TNI AU Pastikan Pelatihan Rafale Tetap Berjalan
Latest Program – Program pelatihan penerbangan Rafale yang disebut sebagai latest program TNI AU terus berjalan meski belum semua pesawat tempur jenis ini tiba. Dalam wawancara di Lanud Halim Perdanakusuma, Jakarta Timur, Senin, Komandan Skadron 12 Letkol Pnb Binggi “Rayden” Nobel menegaskan bahwa persiapan sumber daya manusia (SDM) tetap berlangsung secara intensif. “Kesiapan SDM kita sedang diupayakan dan akan terus dilakukan hingga keseluruhan armada selesai datang,” ujarnya.
Proses Pelatihan untuk Calon Pilot Rafale
Program latest program ini bertujuan untuk memastikan TNI AU memiliki personel yang siap mengoperasikan Rafale secara efektif. Menurut Binggi, hingga saat ini sudah ada delapan calon pilot yang terpilih, dengan empat di antaranya sedang menjalani program konversi di Prancis. Proses pelatihan mencakup teori, simulasi, dan penerbangan nyata untuk memastikan kemampuan teknis dan operasional mereka terpenuhi. “Kami menilai ini sangat penting karena Rafale merupakan pesawat tempur modern yang membutuhkan keterampilan spesifik,” tambahnya.
“Pelatihan penyiapan SDM sedang berjalan dan terus berjalan hingga seluruh pesawat datang,” ujar Komandan Skadron 12 Letkol Pnb Binggi “Rayden” Nobel.
Sebelum memasuki program pelatihan, kandidat pilot dipilih berdasarkan kualifikasi yang ketat. Hal ini melibatkan evaluasi jam terbang, kemampuan teknis, serta kesesuaian dengan standar operasional TNI AU. Setelah lolos seleksi, para pilot menjalani pelatihan di Prancis, yang bertujuan mengasah kemampuan mereka dalam mengoperasikan Rafale. Proses ini dilakukan secara bertahap, dengan durasi yang diatur untuk memastikan semua aspek dikuasai secara baik.
Langkah Kesiapan Sebelum Rafale Resmi Digunakan
TNI AU juga melakukan persiapan menyeluruh untuk pengoperasionalan Rafale. Selain pelatihan pilot, elemen teknisi dan pendukung lainnya juga mendapatkan pelatihan khusus. Binggi menjelaskan bahwa kesiapan semua komponen ini sangat krusial agar misi dan operasi tempur dapat berjalan optimal. “Pilot, teknisi, dan seluruh elemen pendukung harus bekerja secara sinergis untuk mendukung pengawakan armada Rafale,” terangnya.
Program latest program ini sejalan dengan rencana TNI AU untuk meningkatkan kemampuan pertahanan udara. Rafale, yang merupakan pesawat tempur multirole dari Prancis, diharapkan mampu memperkuat kemampuan TNI AU dalam menghadapi ancaman udara modern.
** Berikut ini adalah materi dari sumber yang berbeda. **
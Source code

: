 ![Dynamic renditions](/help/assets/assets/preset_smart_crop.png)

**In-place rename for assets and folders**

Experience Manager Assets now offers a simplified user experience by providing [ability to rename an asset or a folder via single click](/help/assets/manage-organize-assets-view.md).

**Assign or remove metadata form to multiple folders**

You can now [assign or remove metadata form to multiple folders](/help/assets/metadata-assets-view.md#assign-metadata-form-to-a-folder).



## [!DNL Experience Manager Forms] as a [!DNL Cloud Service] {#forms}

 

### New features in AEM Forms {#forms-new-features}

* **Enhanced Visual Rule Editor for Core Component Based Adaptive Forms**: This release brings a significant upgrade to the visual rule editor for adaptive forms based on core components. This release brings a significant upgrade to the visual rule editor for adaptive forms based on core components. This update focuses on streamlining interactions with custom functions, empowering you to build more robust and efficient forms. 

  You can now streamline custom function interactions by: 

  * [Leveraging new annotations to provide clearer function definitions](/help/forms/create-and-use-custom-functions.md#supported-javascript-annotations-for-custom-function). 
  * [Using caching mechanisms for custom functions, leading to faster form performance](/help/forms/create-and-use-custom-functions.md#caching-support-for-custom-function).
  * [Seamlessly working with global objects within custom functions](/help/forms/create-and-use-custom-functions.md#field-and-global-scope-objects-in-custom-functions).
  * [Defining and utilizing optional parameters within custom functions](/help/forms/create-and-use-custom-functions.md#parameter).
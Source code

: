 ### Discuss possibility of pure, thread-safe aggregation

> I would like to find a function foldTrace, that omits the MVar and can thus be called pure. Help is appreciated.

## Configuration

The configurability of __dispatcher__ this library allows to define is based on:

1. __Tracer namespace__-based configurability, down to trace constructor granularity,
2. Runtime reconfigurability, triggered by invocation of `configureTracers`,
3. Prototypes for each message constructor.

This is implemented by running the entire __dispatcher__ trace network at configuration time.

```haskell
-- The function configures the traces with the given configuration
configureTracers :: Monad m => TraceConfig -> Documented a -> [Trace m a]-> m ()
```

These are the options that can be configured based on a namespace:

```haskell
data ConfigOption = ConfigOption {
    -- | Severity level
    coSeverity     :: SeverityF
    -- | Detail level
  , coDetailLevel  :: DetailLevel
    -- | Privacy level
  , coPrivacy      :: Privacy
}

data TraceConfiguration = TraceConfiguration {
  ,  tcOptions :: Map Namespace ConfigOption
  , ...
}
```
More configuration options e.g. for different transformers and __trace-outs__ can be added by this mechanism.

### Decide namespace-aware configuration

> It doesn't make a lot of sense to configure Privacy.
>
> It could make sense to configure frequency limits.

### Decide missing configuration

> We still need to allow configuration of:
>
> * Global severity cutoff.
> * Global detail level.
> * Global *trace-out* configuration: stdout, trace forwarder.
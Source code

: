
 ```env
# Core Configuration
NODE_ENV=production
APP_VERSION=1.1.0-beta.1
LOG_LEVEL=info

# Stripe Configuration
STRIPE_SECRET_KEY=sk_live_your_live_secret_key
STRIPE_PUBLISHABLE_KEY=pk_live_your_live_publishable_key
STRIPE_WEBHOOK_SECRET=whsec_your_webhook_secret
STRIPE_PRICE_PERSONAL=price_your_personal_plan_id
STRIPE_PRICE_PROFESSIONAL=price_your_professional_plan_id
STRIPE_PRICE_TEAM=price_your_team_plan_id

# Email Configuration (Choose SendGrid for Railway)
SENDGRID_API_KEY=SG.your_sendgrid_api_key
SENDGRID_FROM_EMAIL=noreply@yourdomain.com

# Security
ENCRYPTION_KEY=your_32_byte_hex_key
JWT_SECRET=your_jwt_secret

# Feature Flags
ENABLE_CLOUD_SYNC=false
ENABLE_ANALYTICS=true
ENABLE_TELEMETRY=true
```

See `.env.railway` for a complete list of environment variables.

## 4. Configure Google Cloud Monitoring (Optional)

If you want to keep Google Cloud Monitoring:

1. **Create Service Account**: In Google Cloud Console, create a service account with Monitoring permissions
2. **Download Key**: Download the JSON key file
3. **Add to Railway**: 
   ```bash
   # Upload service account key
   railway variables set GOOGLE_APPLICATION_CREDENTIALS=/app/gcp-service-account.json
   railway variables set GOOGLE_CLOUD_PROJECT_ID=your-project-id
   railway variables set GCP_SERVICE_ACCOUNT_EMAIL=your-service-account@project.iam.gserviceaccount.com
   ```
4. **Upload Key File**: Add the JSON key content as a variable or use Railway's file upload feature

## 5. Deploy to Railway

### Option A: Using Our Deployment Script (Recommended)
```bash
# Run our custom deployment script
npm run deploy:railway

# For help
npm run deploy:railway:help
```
Dengan pelatihan yang berkelanjutan, TNI AU memastikan bahwa SDM bisa segera siap mengoperasikan pesawat tersebut ketika armada tiba. “Kita ingin semua aspek siap 100% sebelum Rafale mulai bertugas,” tambah Binggi.
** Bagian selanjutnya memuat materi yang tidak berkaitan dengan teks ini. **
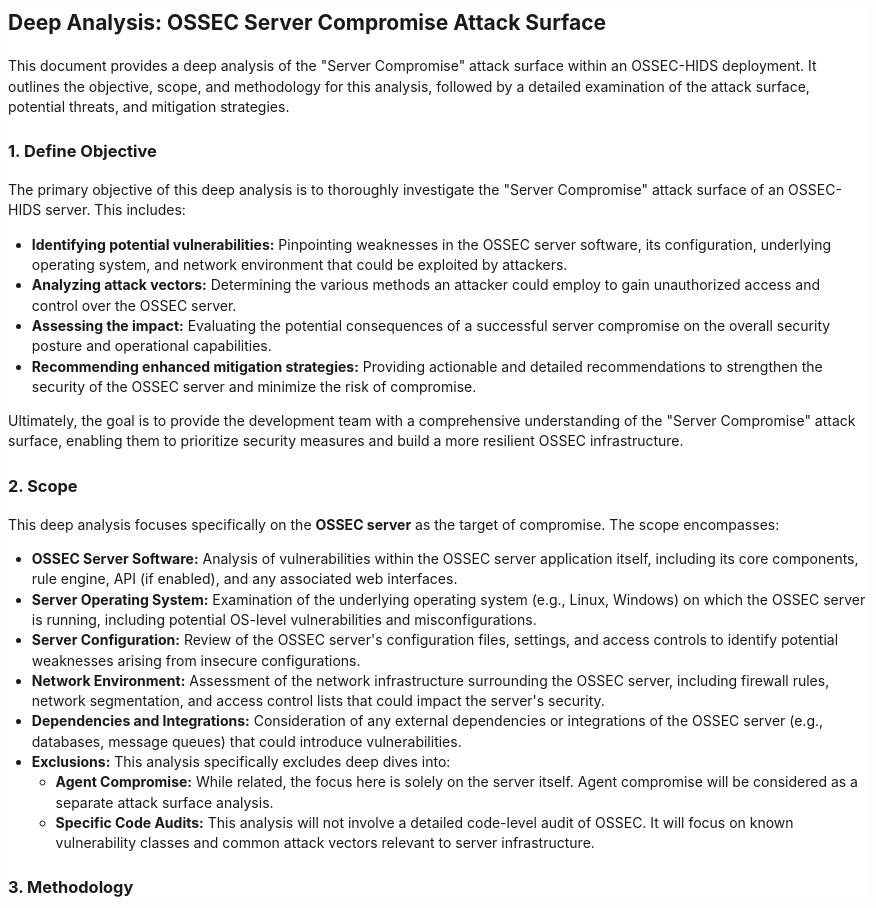 ## Deep Analysis: OSSEC Server Compromise Attack Surface

This document provides a deep analysis of the "Server Compromise" attack surface within an OSSEC-HIDS deployment. It outlines the objective, scope, and methodology for this analysis, followed by a detailed examination of the attack surface, potential threats, and mitigation strategies.

### 1. Define Objective

The primary objective of this deep analysis is to thoroughly investigate the "Server Compromise" attack surface of an OSSEC-HIDS server. This includes:

*   **Identifying potential vulnerabilities:**  Pinpointing weaknesses in the OSSEC server software, its configuration, underlying operating system, and network environment that could be exploited by attackers.
*   **Analyzing attack vectors:**  Determining the various methods an attacker could employ to gain unauthorized access and control over the OSSEC server.
*   **Assessing the impact:**  Evaluating the potential consequences of a successful server compromise on the overall security posture and operational capabilities.
*   **Recommending enhanced mitigation strategies:**  Providing actionable and detailed recommendations to strengthen the security of the OSSEC server and minimize the risk of compromise.

Ultimately, the goal is to provide the development team with a comprehensive understanding of the "Server Compromise" attack surface, enabling them to prioritize security measures and build a more resilient OSSEC infrastructure.

### 2. Scope

This deep analysis focuses specifically on the **OSSEC server** as the target of compromise. The scope encompasses:

*   **OSSEC Server Software:**  Analysis of vulnerabilities within the OSSEC server application itself, including its core components, rule engine, API (if enabled), and any associated web interfaces.
*   **Server Operating System:**  Examination of the underlying operating system (e.g., Linux, Windows) on which the OSSEC server is running, including potential OS-level vulnerabilities and misconfigurations.
*   **Server Configuration:**  Review of the OSSEC server's configuration files, settings, and access controls to identify potential weaknesses arising from insecure configurations.
*   **Network Environment:**  Assessment of the network infrastructure surrounding the OSSEC server, including firewall rules, network segmentation, and access control lists that could impact the server's security.
*   **Dependencies and Integrations:**  Consideration of any external dependencies or integrations of the OSSEC server (e.g., databases, message queues) that could introduce vulnerabilities.
*   **Exclusions:** This analysis specifically excludes deep dives into:
    *   **Agent Compromise:** While related, the focus here is solely on the server itself. Agent compromise will be considered as a separate attack surface analysis.
    *   **Specific Code Audits:**  This analysis will not involve a detailed code-level audit of OSSEC. It will focus on known vulnerability classes and common attack vectors relevant to server infrastructure.

### 3. Methodology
Menurut rencana, seluruh armada Rafale akan tiba di Indonesia dalam beberapa bulan ke depan. Meski demikian, TNI AU menegaskan bahwa program pelatihan tidak akan dihentikan hingga semua pesawat selesai dibawa ke markas. “Ini adalah latest program yang terus berjalan, dan kami akan terus fokus pada kesiapan SDM untuk memastikan kinerja maksimal Rafale di medan operasional,” jelas Komandan Skadron 12.
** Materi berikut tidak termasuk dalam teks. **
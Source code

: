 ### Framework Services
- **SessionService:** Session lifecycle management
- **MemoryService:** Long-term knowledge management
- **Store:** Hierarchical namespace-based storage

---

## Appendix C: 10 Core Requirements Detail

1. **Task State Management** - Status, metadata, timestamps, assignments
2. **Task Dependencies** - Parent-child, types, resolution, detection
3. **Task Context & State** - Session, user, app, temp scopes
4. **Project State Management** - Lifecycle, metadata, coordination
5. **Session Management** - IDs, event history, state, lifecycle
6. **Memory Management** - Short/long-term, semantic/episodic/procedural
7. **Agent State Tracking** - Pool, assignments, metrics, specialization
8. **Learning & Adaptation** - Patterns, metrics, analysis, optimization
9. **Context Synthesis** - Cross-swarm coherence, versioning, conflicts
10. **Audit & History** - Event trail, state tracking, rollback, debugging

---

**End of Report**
Kesiapan personel juga diimbangi dengan evaluasi berkala terhadap proses pelatihan. TNI AU menyebutkan bahwa selama program berlangsung, ada perbaikan dan penyesuaian materi pelatihan berdasarkan masukan dari para instruktur dan pengalaman nyata selama latihan. Dengan demikian, pelatihan ini tidak hanya memenuhi standar nasional, tetapi juga selaras dengan teknologi internasional yang digunakan oleh Rafale. “Kami ingin memastikan semua penerbang dan teknisi bisa memaksimalkan potensi Rafale,” tutup Binggi.